Graphical models and their logic-based extensions such as Markov logic have become the central paradigm for representation and reasoning in machine learning, artificial intelligence and computer science. They have led to many successful applications in domains such as Bio-informatics, data mining, computer vision, social networks, entity resolution, natural language processing, and hardware and software verification. For them to be useful in these and other future applications, we need access to scalable probabilistic inference systems that are able to accurately analyze and model large amount of data and make future predictions. Unfortunately, this is hard because exact inference crosses the #P boundary and is computationally intractable. Therefore, in practice, one has to resort to approximate algorithms and hope that they are accurate and scalable.

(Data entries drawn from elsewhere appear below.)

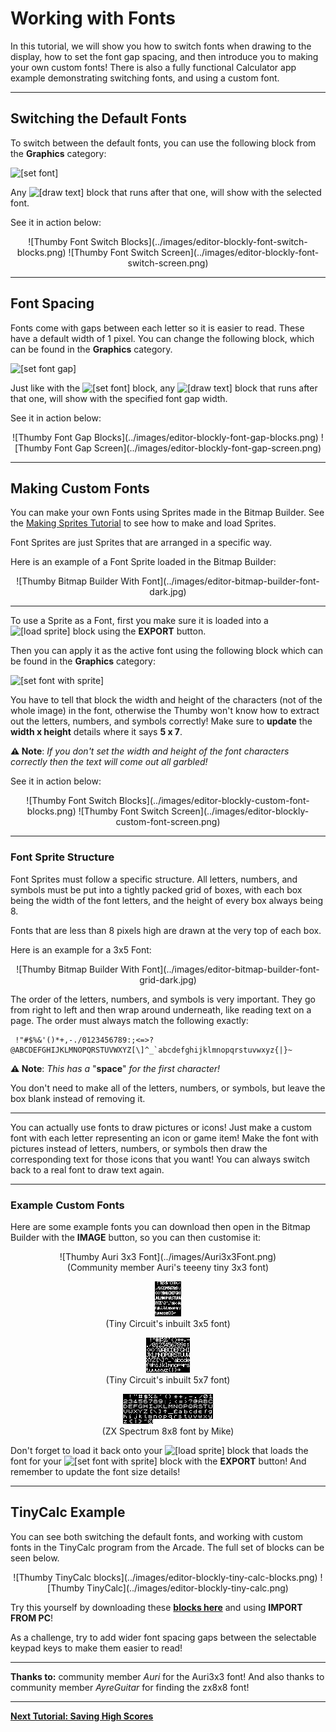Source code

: # Working with Fonts

In this tutorial, we will show you how to switch fonts when drawing to the display, how to set the font gap spacing, and then introduce you to making your own custom fonts! There is also a fully functional Calculator app example demonstrating switching fonts, and using a custom font.

---

## Switching the Default Fonts

To switch between the default fonts, you can use the following block from the **Graphics** category:

<img src="../../images/editor-blockly-set-font-block.png" alt="[set font]" style="height:2.0em">

Any <img src="../../images/editor-blockly-draw-text-block.png" alt="[draw text]" style="height:3.6em"> block that runs after that one, will show with the selected font.

See it in action below:

<center>
![Thumby Font Switch Blocks](../images/editor-blockly-font-switch-blocks.png)
![Thumby Font Switch Screen](../images/editor-blockly-font-switch-screen.png)
</center>

---

## Font Spacing

Fonts come with gaps between each letter so it is easier to read. These have a default width of 1 pixel. You can change the following block, which can be found in the **Graphics** category.

<img src="../../images/editor-blockly-setFont-gap-block.png" alt="[set font gap]" style="height:2.0em">

Just like with the <img src="../../images/editor-blockly-set-font-block.png" alt="[set font]" style="height:2.0em"> block, any <img src="../../images/editor-blockly-draw-text-block.png" alt="[draw text]" style="height:3.6em"> block that runs after that one, will show with the specified font gap width.

See it in action below:

<center>
![Thumby Font Gap Blocks](../images/editor-blockly-font-gap-blocks.png)
![Thumby Font Gap Screen](../images/editor-blockly-font-gap-screen.png)
</center>

---

## Making Custom Fonts

You can make your own Fonts using Sprites made in the Bitmap Builder. See the [Making Sprites Tutorial](../Making-Sprites) to see how to make and load Sprites.

Font Sprites are just Sprites that are arranged in a specific way.

Here is an example of a Font Sprite loaded in the Bitmap Builder:

<center>
![Thumby Bitmap Builder With Font](../images/editor-bitmap-builder-font-dark.jpg)
</center>

---

To use a Sprite as a Font, first you make sure it is loaded into a <img src="../../images/editor-blockly-sprite-block.png" alt="[load sprite]" style="height:2.4em"> block using the **EXPORT** button.

Then you can apply it as the active font using the following block which can be found in the **Graphics** category:

<img src="../../images/editor-blockly-set-font-with-sprite-block.png" alt="[set font with sprite]" style="height:2.0em">

You have to tell that block the width and height of the characters (not of the whole image) in the font, otherwise the Thumby won't know how to extract out the letters, numbers, and symbols correctly! Make sure to **update** the **width x height** details where it says **5 x 7**.

**⚠ Note**: *If you don't set the width and height of the font characters correctly then the text will come out all garbled!*

See it in action below:

<center>
![Thumby Font Switch Blocks](../images/editor-blockly-custom-font-blocks.png)
![Thumby Font Switch Screen](../images/editor-blockly-custom-font-screen.png)
</center>

---

### Font Sprite Structure

Font Sprites must follow a specific structure. All letters, numbers, and symbols must be put into a tightly packed grid of boxes, with each box being the width of the font letters, and the height of every box always being 8.

Fonts that are less than 8 pixels high are drawn at the very top of each box.

Here is an example for a 3x5 Font:

<center>
![Thumby Bitmap Builder With Font](../images/editor-bitmap-builder-font-grid-dark.jpg)
</center>

The order of the letters, numbers, and symbols is very important. They go from right to left and then wrap around underneath, like reading text on a page. The order must always match the following exactly:

```
 !"#$%&'()*+,-./0123456789:;<=>?@ABCDEFGHIJKLMNOPQRSTUVWXYZ[\]^_`abcdefghijklmnopqrstuvwxyz{|}~
```
**⚠ Note**: *This has a* "**space**" *for the first character!*

You don't need to make all of the letters, numbers, or symbols, but leave the box blank instead of removing it.

---

You can actually use fonts to draw pictures or icons! Just make a custom font with each letter representing an icon or game item! Make the font with pictures instead of letters, numbers, or symbols then draw the corresponding text for those icons that you want! You can always switch back to a real font to draw text again.

---

### Example Custom Fonts

Here are some example fonts you can download then open in the Bitmap Builder with the **IMAGE** button, so you can then customise it:

<center>
![Thumby Auri 3x3 Font](../images/Auri3x3Font.png)
<br>(Community member Auri's teeeny tiny 3x3 font)

![Thumby Tiny Circuit's 3x5 Font](../images/tc3x5Font.png)
<br>(Tiny Circuit's inbuilt 3x5 font)

![Thumby Tiny Circuit's 5x7 Font](../images/tc5x7Font.png)
<br>(Tiny Circuit's inbuilt 5x7 font)

![Thumby ZX 8x8 Font](../images/zx8x8Font.png)
<br>(ZX Spectrum 8x8 font by Mike)
</center>

Don't forget to load it back onto your <img src="../../images/editor-blockly-sprite-block.png" alt="[load sprite]" style="height:2.4em"> block that loads the font for your <img src="../../images/editor-blockly-set-font-with-sprite-block.png" alt="[set font with sprite]" style="height:2.0em"> block with the **EXPORT** button! And remember to update the font size details!

---

## TinyCalc Example

You can see both switching the default fonts, and working with custom fonts in the TinyCalc program from the Arcade. The full set of blocks can be seen below.

<center>
![Thumby TinyCalc blocks](../images/editor-blockly-tiny-calc-blocks.png)
![Thumby TinyCalc](../images/editor-blockly-tiny-calc.png)
</center>

Try this yourself by downloading these [**blocks here**](../TinyCalc.blocks) and using **IMPORT FROM PC**!

As a challenge, try to add wider font spacing gaps between the selectable keypad keys to make them easier to read!

---

**Thanks to:** community member *Auri* for the Auri3x3 font! And also thanks to community member *AyreGuitar* for finding the zx8x8 font!

---

[**Next Tutorial: Saving High Scores**](../Saving-High-Scores/)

In this talk, I’ll describe my research on scaling up approximate probabilistic inference algorithms to unprecedented levels. These algorithms are based on exploiting structural features present in the problem. I’ll show that all approximate inference schemes developed to date have completely ignored or under-utilized structural features such as context-specific independence, determinism and logical dependencies that are prevalent in many real-world problems. I’ll show how to change this by developing theoretically well-founded structure-aware algorithms that are simple yet very effective in practice. In particular, I’ll present results from the recently held 2010 UAI approximate inference challenge in which my schemes won several categories, outperforming the competition by an order of magnitude on the hardest problems. I’ll conclude by describing exciting opportunities that lie ahead in the area of graphical models and statistical relational learning.

Speaker Biography

Vibhav Gogate completed his Ph.D. from University of California, Irvine in 2009 and is now a Post Doctoral Research Associate at University of Washington. His research interests are in machine learning and artificial intelligence with a focus on graphical models and statistical relational learning. He has authored over 15 papers that have appeared in high-profile conferences and journals and is the co-winner of the 2010 Uncertainty in Artificial Intelligence (UAI) approximate inference challenge.